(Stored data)
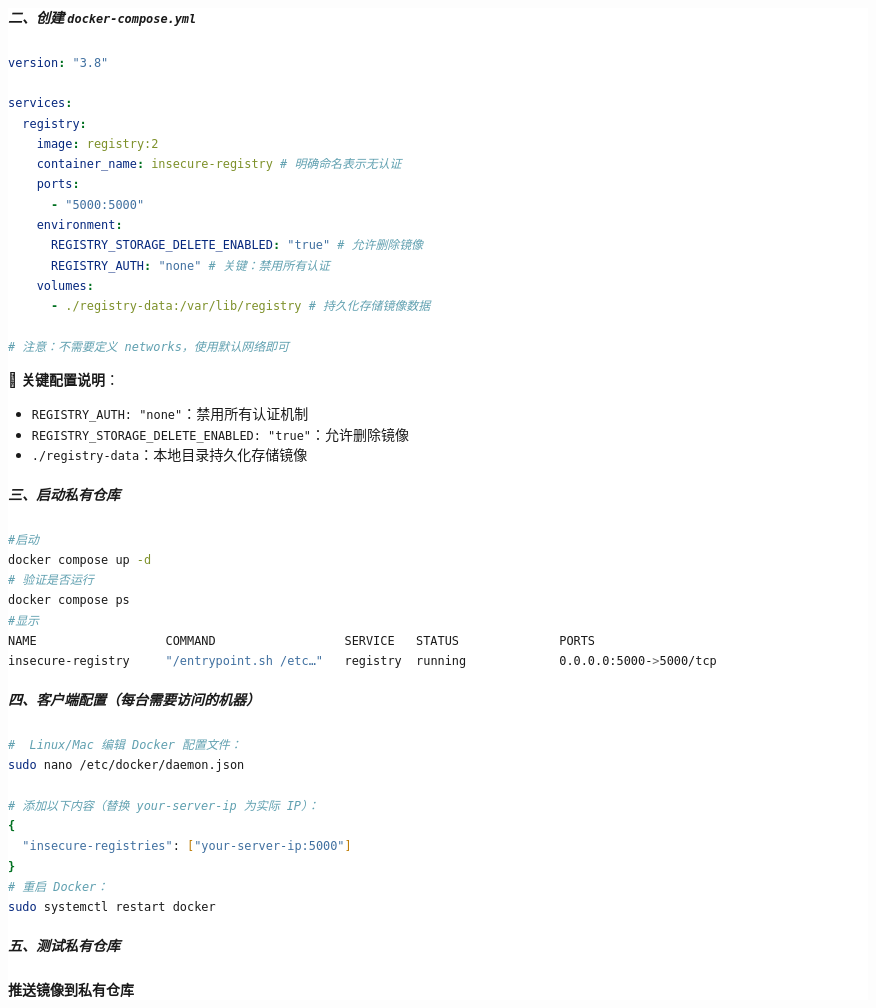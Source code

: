 ##### 二、创建 `docker-compose.yml`

```yaml
version: "3.8"

services:
  registry:
    image: registry:2
    container_name: insecure-registry # 明确命名表示无认证
    ports:
      - "5000:5000"
    environment:
      REGISTRY_STORAGE_DELETE_ENABLED: "true" # 允许删除镜像
      REGISTRY_AUTH: "none" # 关键：禁用所有认证
    volumes:
      - ./registry-data:/var/lib/registry # 持久化存储镜像数据

# 注意：不需要定义 networks，使用默认网络即可
```

📌 **关键配置说明**：

- `REGISTRY_AUTH: "none"`：禁用所有认证机制
- `REGISTRY_STORAGE_DELETE_ENABLED: "true"`：允许删除镜像
- `./registry-data`：本地目录持久化存储镜像

##### 三、启动私有仓库

```bash
#启动
docker compose up -d
# 验证是否运行
docker compose ps
#显示
NAME                  COMMAND                  SERVICE   STATUS              PORTS
insecure-registry     "/entrypoint.sh /etc…"   registry  running             0.0.0.0:5000->5000/tcp
```

##### 四、客户端配置（每台需要访问的机器）

```bash
#  Linux/Mac 编辑 Docker 配置文件：
sudo nano /etc/docker/daemon.json

# 添加以下内容（替换 your-server-ip 为实际 IP）：
{
  "insecure-registries": ["your-server-ip:5000"]
}
# 重启 Docker：
sudo systemctl restart docker
```

##### 五、测试私有仓库

**推送镜像到私有仓库**
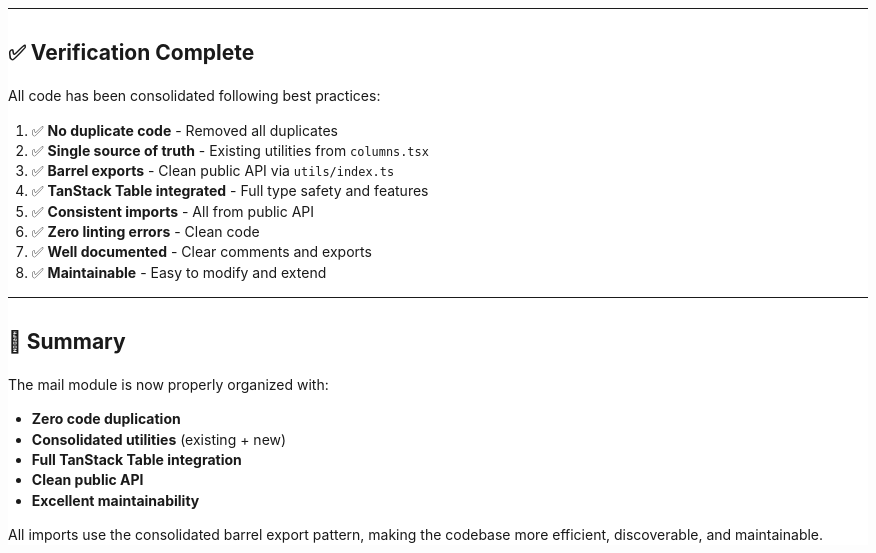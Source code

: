 
---

## ✅ **Verification Complete**

All code has been consolidated following best practices:

1. ✅ **No duplicate code** - Removed all duplicates
2. ✅ **Single source of truth** - Existing utilities from `columns.tsx`
3. ✅ **Barrel exports** - Clean public API via `utils/index.ts`
4. ✅ **TanStack Table integrated** - Full type safety and features
5. ✅ **Consistent imports** - All from public API
6. ✅ **Zero linting errors** - Clean code
7. ✅ **Well documented** - Clear comments and exports
8. ✅ **Maintainable** - Easy to modify and extend

---

## 🎉 **Summary**

The mail module is now properly organized with:
- **Zero code duplication**
- **Consolidated utilities** (existing + new)
- **Full TanStack Table integration**
- **Clean public API**
- **Excellent maintainability**

All imports use the consolidated barrel export pattern, making the codebase more efficient, discoverable, and maintainable.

• **WORK REQUEST**
Check each line of the records for the word "TanStack" and extract those that contain it.

• **ANSWER TO THE PROBLEM**
4. ✅ **TanStack Table integrated** - Full type safety and features
- **Full TanStack Table integration**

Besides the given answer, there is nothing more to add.